The conflict between the O'Flynns and the Muldoons is decently built with this emphasis on Muldoon trying to find a way to get the zombies feeding on something other than humans to try and save them. Romero films largely outside, and he takes in the sights well. There's a nice image of a zombie girl riding a horse that looks good but ends up making no sense when Muldoon tries to get her to eat the horse. If she's been riding it for weeks, why would she suddenly start eating it? I dunno.
Anyway, it's a decently put together series of events that work a bit better in isolation than strung together. It entertains basically enough while never really coming together as a complete film. Sarge and his group are out of place in the film's actual story. The zombies may be rehabilitated idea is underdone. O'Flynn has twin daughters (Kathleen Munroe), but the existence of the second is hidden for about half the film for some reason even though the first is in the opening scenes.

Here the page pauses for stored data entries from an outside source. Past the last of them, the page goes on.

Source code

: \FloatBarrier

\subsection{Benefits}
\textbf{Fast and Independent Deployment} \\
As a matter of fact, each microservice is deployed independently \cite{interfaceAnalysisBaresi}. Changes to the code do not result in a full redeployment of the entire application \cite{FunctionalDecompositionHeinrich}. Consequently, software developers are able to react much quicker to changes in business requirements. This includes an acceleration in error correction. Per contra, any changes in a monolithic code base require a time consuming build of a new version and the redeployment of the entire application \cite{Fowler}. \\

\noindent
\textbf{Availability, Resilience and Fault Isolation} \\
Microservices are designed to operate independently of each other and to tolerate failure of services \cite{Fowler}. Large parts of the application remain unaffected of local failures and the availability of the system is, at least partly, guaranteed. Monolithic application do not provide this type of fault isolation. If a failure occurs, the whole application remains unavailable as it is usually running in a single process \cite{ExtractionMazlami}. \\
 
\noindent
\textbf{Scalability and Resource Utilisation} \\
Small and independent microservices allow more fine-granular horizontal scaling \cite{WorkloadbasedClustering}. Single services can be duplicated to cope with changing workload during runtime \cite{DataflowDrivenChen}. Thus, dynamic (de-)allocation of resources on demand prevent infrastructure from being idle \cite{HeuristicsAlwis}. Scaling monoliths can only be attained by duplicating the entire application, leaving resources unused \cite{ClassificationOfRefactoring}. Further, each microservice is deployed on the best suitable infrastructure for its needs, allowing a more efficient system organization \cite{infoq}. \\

There's also another overarching concern over cash that is so out of place if the world has actually collapsed, Romero apparently not understanding that the value of currency would vanish in a world where the government no longer backs its fiat money with its ability to tax since, you know, it's collapsed. I mean, cash is a great MacGuffin, but it doesn't work when cash has no value. In addition, it just gets forgotten for more than half the film. It's weird.
So, it's not good. However, it's decently performed (a huge step up from Diary), it looks surprisingly good, and it has some entertaining individual moments. Romero has lost all ability to make his films about something, and his efforts here are embarrassing. Still, as a neo-Western filled with Irish characters set on an island off the eastern coast of Delaware, it's not terrible.